*Instructions for the task*: Filter the records below down to lines containing "repository".

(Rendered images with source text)
◆ ◆ ◆
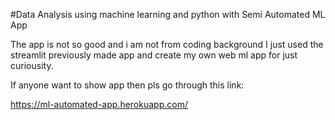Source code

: #Data Analysis using machine learning and python with Semi Automated ML App

The app is not so good and i am not from coding background I just used the streamlit previously made app and create my own web ml app for just curiousity.

If anyone want to show app then pls go through this link:

https://ml-automated-app.herokuapp.com/
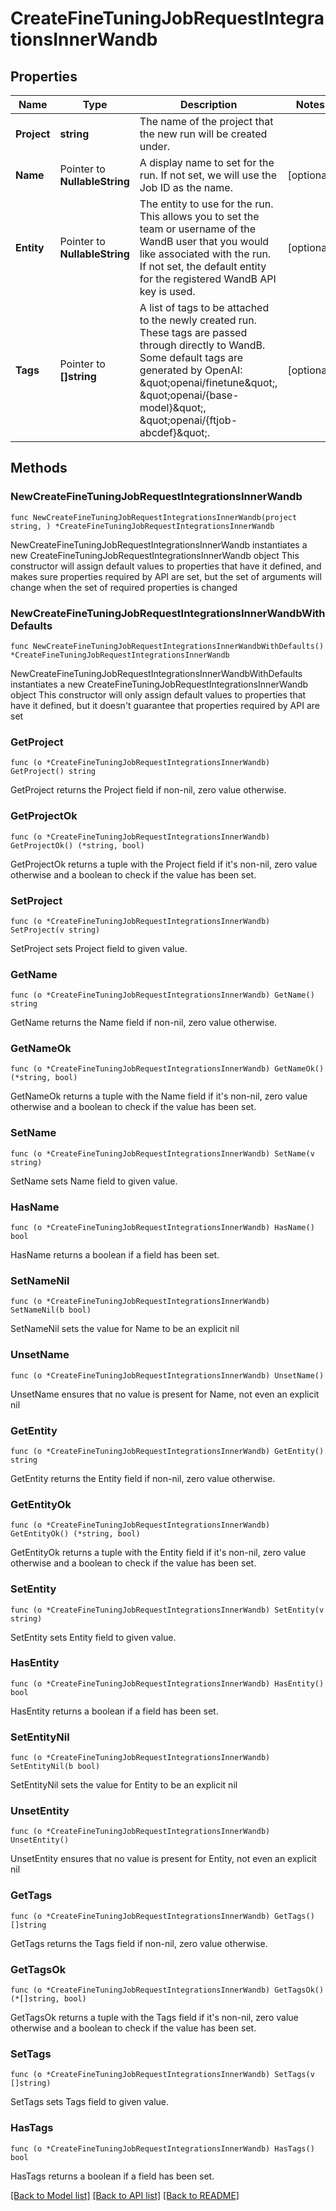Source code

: # CreateFineTuningJobRequestIntegrationsInnerWandb

## Properties

Name | Type | Description | Notes
------------ | ------------- | ------------- | -------------
**Project** | **string** | The name of the project that the new run will be created under.  | 
**Name** | Pointer to **NullableString** | A display name to set for the run. If not set, we will use the Job ID as the name.  | [optional] 
**Entity** | Pointer to **NullableString** | The entity to use for the run. This allows you to set the team or username of the WandB user that you would like associated with the run. If not set, the default entity for the registered WandB API key is used.  | [optional] 
**Tags** | Pointer to **[]string** | A list of tags to be attached to the newly created run. These tags are passed through directly to WandB. Some default tags are generated by OpenAI: \&quot;openai/finetune\&quot;, \&quot;openai/{base-model}\&quot;, \&quot;openai/{ftjob-abcdef}\&quot;.  | [optional] 

## Methods

### NewCreateFineTuningJobRequestIntegrationsInnerWandb

`func NewCreateFineTuningJobRequestIntegrationsInnerWandb(project string, ) *CreateFineTuningJobRequestIntegrationsInnerWandb`

NewCreateFineTuningJobRequestIntegrationsInnerWandb instantiates a new CreateFineTuningJobRequestIntegrationsInnerWandb object
This constructor will assign default values to properties that have it defined,
and makes sure properties required by API are set, but the set of arguments
will change when the set of required properties is changed

### NewCreateFineTuningJobRequestIntegrationsInnerWandbWithDefaults

`func NewCreateFineTuningJobRequestIntegrationsInnerWandbWithDefaults() *CreateFineTuningJobRequestIntegrationsInnerWandb`

NewCreateFineTuningJobRequestIntegrationsInnerWandbWithDefaults instantiates a new CreateFineTuningJobRequestIntegrationsInnerWandb object
This constructor will only assign default values to properties that have it defined,
but it doesn't guarantee that properties required by API are set

### GetProject

`func (o *CreateFineTuningJobRequestIntegrationsInnerWandb) GetProject() string`

GetProject returns the Project field if non-nil, zero value otherwise.

### GetProjectOk

`func (o *CreateFineTuningJobRequestIntegrationsInnerWandb) GetProjectOk() (*string, bool)`

GetProjectOk returns a tuple with the Project field if it's non-nil, zero value otherwise
and a boolean to check if the value has been set.

### SetProject

`func (o *CreateFineTuningJobRequestIntegrationsInnerWandb) SetProject(v string)`

SetProject sets Project field to given value.


### GetName

`func (o *CreateFineTuningJobRequestIntegrationsInnerWandb) GetName() string`

GetName returns the Name field if non-nil, zero value otherwise.

### GetNameOk

`func (o *CreateFineTuningJobRequestIntegrationsInnerWandb) GetNameOk() (*string, bool)`

GetNameOk returns a tuple with the Name field if it's non-nil, zero value otherwise
and a boolean to check if the value has been set.

### SetName

`func (o *CreateFineTuningJobRequestIntegrationsInnerWandb) SetName(v string)`

SetName sets Name field to given value.

### HasName

`func (o *CreateFineTuningJobRequestIntegrationsInnerWandb) HasName() bool`

HasName returns a boolean if a field has been set.

### SetNameNil

`func (o *CreateFineTuningJobRequestIntegrationsInnerWandb) SetNameNil(b bool)`

 SetNameNil sets the value for Name to be an explicit nil

### UnsetName
`func (o *CreateFineTuningJobRequestIntegrationsInnerWandb) UnsetName()`

UnsetName ensures that no value is present for Name, not even an explicit nil
### GetEntity

`func (o *CreateFineTuningJobRequestIntegrationsInnerWandb) GetEntity() string`

GetEntity returns the Entity field if non-nil, zero value otherwise.

### GetEntityOk

`func (o *CreateFineTuningJobRequestIntegrationsInnerWandb) GetEntityOk() (*string, bool)`

GetEntityOk returns a tuple with the Entity field if it's non-nil, zero value otherwise
and a boolean to check if the value has been set.

### SetEntity

`func (o *CreateFineTuningJobRequestIntegrationsInnerWandb) SetEntity(v string)`

SetEntity sets Entity field to given value.

### HasEntity

`func (o *CreateFineTuningJobRequestIntegrationsInnerWandb) HasEntity() bool`

HasEntity returns a boolean if a field has been set.

### SetEntityNil

`func (o *CreateFineTuningJobRequestIntegrationsInnerWandb) SetEntityNil(b bool)`

 SetEntityNil sets the value for Entity to be an explicit nil

### UnsetEntity
`func (o *CreateFineTuningJobRequestIntegrationsInnerWandb) UnsetEntity()`

UnsetEntity ensures that no value is present for Entity, not even an explicit nil
### GetTags

`func (o *CreateFineTuningJobRequestIntegrationsInnerWandb) GetTags() []string`

GetTags returns the Tags field if non-nil, zero value otherwise.

### GetTagsOk

`func (o *CreateFineTuningJobRequestIntegrationsInnerWandb) GetTagsOk() (*[]string, bool)`

GetTagsOk returns a tuple with the Tags field if it's non-nil, zero value otherwise
and a boolean to check if the value has been set.

### SetTags

`func (o *CreateFineTuningJobRequestIntegrationsInnerWandb) SetTags(v []string)`

SetTags sets Tags field to given value.

### HasTags

`func (o *CreateFineTuningJobRequestIntegrationsInnerWandb) HasTags() bool`

HasTags returns a boolean if a field has been set.


[[Back to Model list]](../README.md#documentation-for-models) [[Back to API list]](../README.md#documentation-for-api-endpoints) [[Back to README]](../README.md)


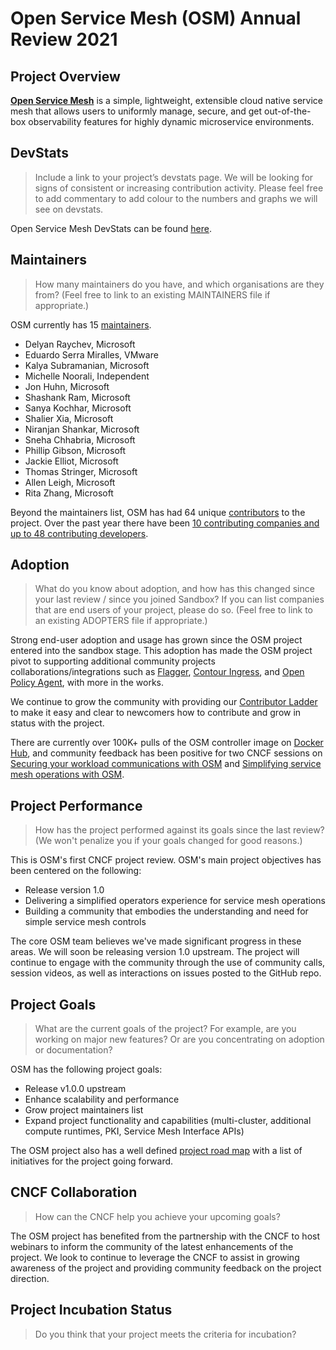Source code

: # Open Service Mesh (OSM) Annual Review 2021

## Project Overview

**[Open Service Mesh](https://openservicemesh.io)** is a simple, lightweight, extensible cloud native service mesh that allows users to uniformly manage, secure, and get out-of-the-box observability features for highly dynamic microservice environments.

## DevStats

> Include a link to your project’s devstats page. We will be looking for signs of consistent or increasing contribution activity. Please feel free to add commentary to add colour to the numbers and graphs we will see on devstats.

Open Service Mesh DevStats can be found [here](https://openservicemesh.devstats.cncf.io/d/8/dashboards?orgId=1&from=now-365d&to=now-1h).

## Maintainers

> How many maintainers do you have, and which organisations are they from? (Feel free to link to an existing MAINTAINERS file if appropriate.)

OSM currently has 15 [maintainers](https://github.com/openservicemesh/osm/blob/main/OWNERS).

- Delyan Raychev, Microsoft
- Eduardo Serra Miralles, VMware
- Kalya Subramanian, Microsoft
- Michelle Noorali, Independent
- Jon Huhn, Microsoft
- Shashank Ram, Microsoft
- Sanya Kochhar, Microsoft
- Shalier Xia, Microsoft
- Niranjan Shankar, Microsoft
- Sneha Chhabria, Microsoft
- Phillip Gibson, Microsoft
- Jackie Elliot, Microsoft
- Thomas Stringer, Microsoft
- Allen Leigh, Microsoft
- Rita Zhang, Microsoft

Beyond the maintainers list, OSM has had 64 unique [contributors](https://github.com/openservicemesh/osm/graphs/contributors) to the project. Over the past year there have been [10 contributing companies and up to 48 contributing developers](https://openservicemesh.devstats.cncf.io/d/7/companies-contributing-in-repository-groups?orgId=1&from=now-365d&to=now-1h&var-period=d28&var-repogroup_name=All).

## Adoption

> What do you know about adoption, and how has this changed since your last review / since you joined Sandbox? If you can list companies that are end users of your project, please do so. (Feel free to link to an existing ADOPTERS file if appropriate.)

Strong end-user adoption and usage has grown since the OSM project entered into the sandbox stage. This adoption has made the OSM project pivot to supporting additional community projects collaborations/integrations such as [Flagger](https://github.com/fluxcd/flagger/blob/main/docs/gitbook/tutorials/osm-progressive-delivery.md), [Contour Ingress](https://release-v0-11.docs.openservicemesh.io/docs/demos/ingress_contour/), and [Open Policy Agent](https://release-v0-11.docs.openservicemesh.io/docs/guides/integrations/external_auth_opa/), with more in the works.

We continue to grow the community with providing our [Contributor Ladder](https://github.com/openservicemesh/osm/blob/main/CONTRIBUTOR_LADDER.md) to make it easy and clear to newcomers how to contribute and grow in status with the project.

There are currently over 100K+ pulls of the OSM controller image on [Docker Hub](https://hub.docker.com/r/openservicemesh/osm-controller), and community feedback has been positive for two CNCF sessions on [Securing your workload communications with OSM](https://www.youtube.com/watch?v=llC9gLznJX4) and [Simplifying service mesh operations with OSM](https://www.youtube.com/watch?v=fb80WmVVzH8).

## Project Performance

> How has the project performed against its goals since the last review? (We won't penalize you if your goals changed for good reasons.)

This is OSM's first CNCF project review. OSM's main project objectives has been centered on the following:

- Release version 1.0
- Delivering a simplified operators experience for service mesh operations
- Building a community that embodies the understanding and need for simple service mesh controls

The core OSM team believes we've made significant progress in these areas. We will soon be releasing version 1.0 upstream. The project will continue to engage with the community through the use of community calls, session videos, as well as interactions on issues posted to the GitHub repo.

## Project Goals

> What are the current goals of the project? For example, are you working on major new features? Or are you concentrating on adoption or documentation?

OSM has the following project goals:

- Release v1.0.0 upstream
- Enhance scalability and performance
- Grow project maintainers list
- Expand project functionality and capabilities (multi-cluster, additional compute runtimes, PKI, Service Mesh Interface APIs)

The OSM project also has a well defined [project road map](https://github.com/openservicemesh/osm/projects/3) with a list of initiatives for the project going forward.

## CNCF Collaboration

> How can the CNCF help you achieve your upcoming goals?

The OSM project has benefited from the partnership with the CNCF to host webinars to inform the community of the latest enhancements of the project. We look to continue to leverage the CNCF to assist in growing awareness of the project and providing community feedback on the project direction.

## Project Incubation Status

> Do you think that your project meets the criteria for incubation?
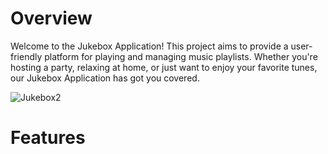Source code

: # Overview
 Welcome to the Jukebox Application! This project aims to provide a user-friendly platform for playing and managing music playlists. Whether you're hosting a party, relaxing at home, or just want to enjoy your 
 favorite tunes, our Jukebox Application has got you covered.

 ![Jukebox2](https://github.com/Harshit1732/JukeBox/assets/90718298/c274363e-f7d0-4bb4-88ad-77a417a08e3e)

 # Features
 
  

  
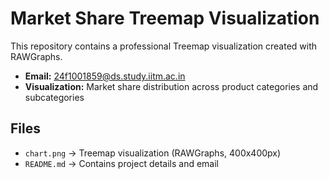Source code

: # Market Share Treemap Visualization

This repository contains a professional Treemap visualization created with RAWGraphs.  

- **Email:** 24f1001859@ds.study.iitm.ac.in  
- **Visualization:** Market share distribution across product categories and subcategories  

## Files
- `chart.png` → Treemap visualization (RAWGraphs, 400x400px)  
- `README.md` → Contains project details and email
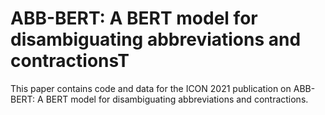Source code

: # ABB-BERT: A BERT model for disambiguating abbreviations and contractionsT
This paper contains code and data for the ICON 2021 publication on ABB-BERT: A BERT model for disambiguating abbreviations and contractions. 

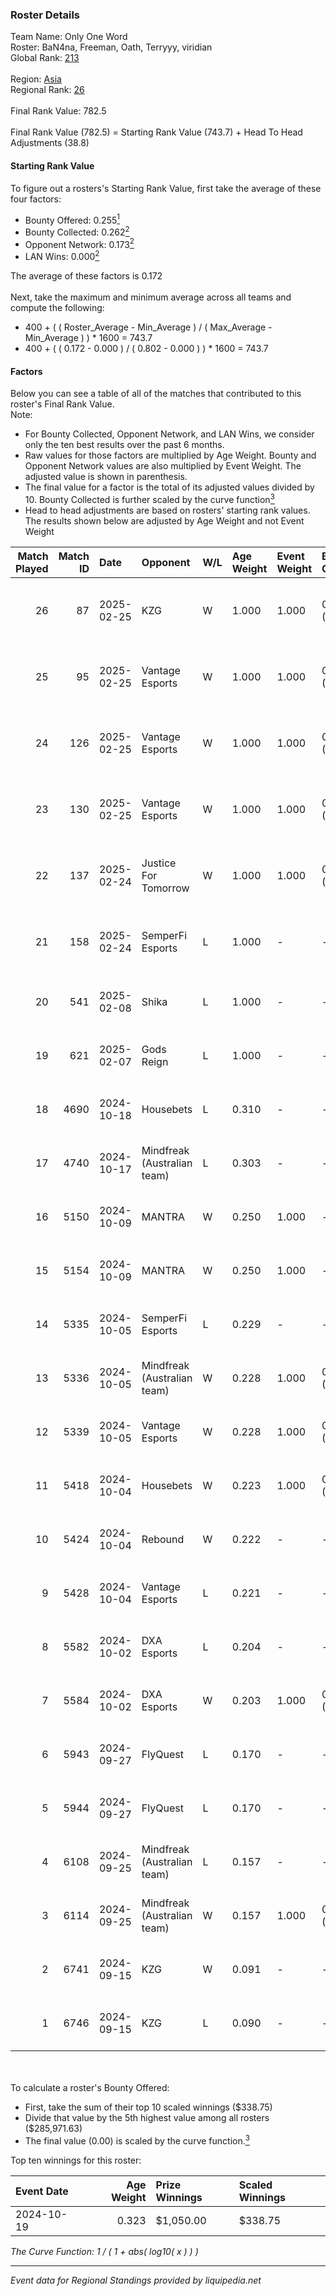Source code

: ### Roster Details<br />
Team Name: Only One Word<br />
Roster: BaN4na, Freeman, Oath, Terryyy, viridian<br />
Global Rank: [213](../../standings_global_2025_02_28.md)<br />
<br />
Region: [Asia]( ../../standings_asia_2025_02_28.md)<br />
Regional Rank: [26]( ../../standings_asia_2025_02_28.md)<br />
<br />
Final Rank Value:  782.5<br />
<br />
Final Rank Value (782.5) = Starting Rank Value (743.7) + Head To Head Adjustments (38.8)<br />

#### Starting Rank Value<br />
To figure out a rosters's Starting Rank Value, first take the average of these four factors:<br />
- Bounty Offered: 0.255[<sup>1</sup>](#table2)
- Bounty Collected: 0.262[<sup>2</sup>](#table1)
- Opponent Network: 0.173[<sup>2</sup>](#table1)
- LAN Wins: 0.000[<sup>2</sup>](#table1)

The average of these factors is 0.172<br />
<br />
Next, take the maximum and minimum average across all teams and compute the following:<br />
- 400 + ( ( Roster_Average - Min_Average ) / ( Max_Average - Min_Average ) ) * 1600 = 743.7
- 400 + ( ( 0.172 - 0.000 ) / ( 0.802 - 0.000 ) ) * 1600 = 743.7


#### Factors<br />
Below you can see a table of all of the matches that contributed to this roster's Final Rank Value.<br />
Note:<br />

- For Bounty Collected, Opponent Network, and LAN Wins, we consider only the ten best results over the past 6 months.
- Raw values for those factors are multiplied by Age Weight. Bounty and Opponent Network values are also multiplied by Event Weight. The adjusted value is shown in parenthesis.
- The final value for a factor is the total of its adjusted values divided by 10. Bounty Collected is further scaled by the curve function[<sup>3</sup>](#curveFunction)
- Head to head adjustments are based on rosters' starting rank values. The results shown below are adjusted by Age Weight and not Event Weight
<span id="table1"></span><br />


| Match Played | Match ID | Date       | Opponent                    | W/L | Age Weight | Event Weight | Bounty Collected | Opponent Network | LAN Wins  | H2H Adj. | Roster                                        |
| -: | -: | :- | :- | :- | :- | :- | :- | :- | :- | -: | :- |
|           26 |       87 | 2025-02-25 | KZG                         | W   | 1.000      | 1.000        | 0.001 (0.001)    | 0.226 (0.226)    | 0 (0.000) |    11.44 | BaN4na, Freeman, Oath, Terryyy, viridian      |
|           25 |       95 | 2025-02-25 | Vantage Esports             | W   | 1.000      | 1.000        | 0.004 (0.004)    | 0.326 (0.326)    | 0 (0.000) |    16.46 | BaN4na, Freeman, Oath, Terryyy, viridian      |
|           24 |      126 | 2025-02-25 | Vantage Esports             | W   | 1.000      | 1.000        | 0.004 (0.004)    | 0.326 (0.326)    | 0 (0.000) |    17.97 | BaN4na, Freeman, sunshinez, Terryyy, viridian |
|           23 |      130 | 2025-02-25 | Vantage Esports             | W   | 1.000      | 1.000        | 0.004 (0.004)    | 0.326 (0.326)    | 0 (0.000) |    19.57 | BaN4na, Freeman, sunshinez, Terryyy, viridian |
|           22 |      137 | 2025-02-24 | Justice For Tomorrow        | W   | 1.000      | 1.000        | 0.001 (0.001)    | 0.255 (0.255)    | 0 (0.000) |    13.93 | BaN4na, Freeman, Oath, Terryyy, viridian      |
|           21 |      158 | 2025-02-24 | SemperFi Esports            | L   | 1.000      | -            | -                | -                | -         |   -13.78 | BaN4na, Freeman, Oath, Terryyy, viridian      |
|           20 |      541 | 2025-02-08 | Shika                       | L   | 1.000      | -            | -                | -                | -         |   -18.34 | BaN4na, neo, Oath, Terryyy, viridian          |
|           19 |      621 | 2025-02-07 | Gods Reign                  | L   | 1.000      | -            | -                | -                | -         |    -7.30 | BaN4na, neo, Oath, Terryyy, viridian          |
|           18 |     4690 | 2024-10-18 | Housebets                   | L   | 0.310      | -            | -                | -                | -         |    -5.06 | BaN4na, neo, Oath, Terryyy, viridian          |
|           17 |     4740 | 2024-10-17 | Mindfreak (Australian team) | L   | 0.303      | -            | -                | -                | -         |    -4.12 | BaN4na, neo, Oath, Terryyy, viridian          |
|           16 |     5150 | 2024-10-09 | MANTRA                      | W   | 0.250      | 1.000        | -                | 0.187 (0.047)    | 0 (0.000) |     3.00 | BaN4na, neo, Oath, Terryyy, viridian          |
|           15 |     5154 | 2024-10-09 | MANTRA                      | W   | 0.250      | 1.000        | -                | 0.187 (0.047)    | 0 (0.000) |     3.06 | BaN4na, neo, Oath, Terryyy, viridian          |
|           14 |     5335 | 2024-10-05 | SemperFi Esports            | L   | 0.229      | -            | -                | -                | -         |    -4.26 | BaN4na, neo, Oath, Terryyy, viridian          |
|           13 |     5336 | 2024-10-05 | Mindfreak (Australian team) | W   | 0.228      | 1.000        | 0.002 (0.001)    | 0.162 (0.037)    | 0 (0.000) |     4.04 | BaN4na, neo, Oath, Terryyy, viridian          |
|           12 |     5339 | 2024-10-05 | Vantage Esports             | W   | 0.228      | 1.000        | 0.004 (0.001)    | 0.326 (0.074)    | 0 (0.000) |     3.88 | BaN4na, neo, Oath, Terryyy, viridian          |
|           11 |     5418 | 2024-10-04 | Housebets                   | W   | 0.223      | 1.000        | 0.002 (0.000)    | 0.275 (0.061)    | 0 (0.000) |     3.43 | BaN4na, neo, Oath, Terryyy, viridian          |
|           10 |     5424 | 2024-10-04 | Rebound                     | W   | 0.222      | -            | -                | -                | -         |     1.53 | BaN4na, neo, Oath, Terryyy, viridian          |
|            9 |     5428 | 2024-10-04 | Vantage Esports             | L   | 0.221      | -            | -                | -                | -         |    -3.17 | BaN4na, neo, Oath, Terryyy, viridian          |
|            8 |     5582 | 2024-10-02 | DXA Esports                 | L   | 0.204      | -            | -                | -                | -         |    -4.36 | BaN4na, neo, Oath, Terryyy, viridian          |
|            7 |     5584 | 2024-10-02 | DXA Esports                 | W   | 0.203      | 1.000        | 0.001 (0.000)    | -                | -         |     2.08 | BaN4na, neo, Oath, Terryyy, viridian          |
|            6 |     5943 | 2024-09-27 | FlyQuest                    | L   | 0.170      | -            | -                | -                | -         |    -0.77 | BaN4na, neo, Oath, Terryyy, viridian          |
|            5 |     5944 | 2024-09-27 | FlyQuest                    | L   | 0.170      | -            | -                | -                | -         |    -0.78 | BaN4na, neo, Oath, Terryyy, viridian          |
|            4 |     6108 | 2024-09-25 | Mindfreak (Australian team) | L   | 0.157      | -            | -                | -                | -         |    -2.21 | BaN4na, neo, Oath, Terryyy, viridian          |
|            3 |     6114 | 2024-09-25 | Mindfreak (Australian team) | W   | 0.157      | 1.000        | 0.002 (0.000)    | -                | -         |     2.77 | BaN4na, neo, Oath, Terryyy, viridian          |
|            2 |     6741 | 2024-09-15 | KZG                         | W   | 0.091      | -            | -                | -                | -         |     1.34 | BaN4na, neo, Oath, Terryyy, viridian          |
|            1 |     6746 | 2024-09-15 | KZG                         | L   | 0.090      | -            | -                | -                | -         |    -1.52 | BaN4na, neo, Oath, Terryyy, viridian          |

<br />
<span id="table2"></span><br />
To calculate a roster's Bounty Offered:<br />

- First, take the sum of their top 10 scaled winnings ($338.75)
- Divide that value by the 5th highest value among all rosters ($285,971.63)
- The final value (0.00) is scaled by the curve function.[<sup>3</sup>](#curveFunction)

Top ten winnings for this roster:<br />

| Event Date | Age Weight | Prize Winnings | Scaled Winnings |
| :- | -: | :- | :- |
| 2024-10-19 |      0.323 | $1,050.00      | $338.75         |


<span id="curveFunction"></span>_The Curve Function: 1 / ( 1 + abs( log10( x ) ) )_<br />

---
_Event data for Regional Standings provided by liquipedia.net_<br />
◆ ◆ ◆
*Result of this exercise*:
Beyond the maintainers list, OSM has had 64 unique [contributors](https://github.com/openservicemesh/osm/graphs/contributors) to the project. Over the past year there have been [10 contributing companies and up to 48 contributing developers](https://openservicemesh.devstats.cncf.io/d/7/companies-contributing-in-repository-groups?orgId=1&from=now-365d&to=now-1h&var-period=d28&var-repogroup_name=All).
This repository contains a professional Treemap visualization created with RAWGraphs.  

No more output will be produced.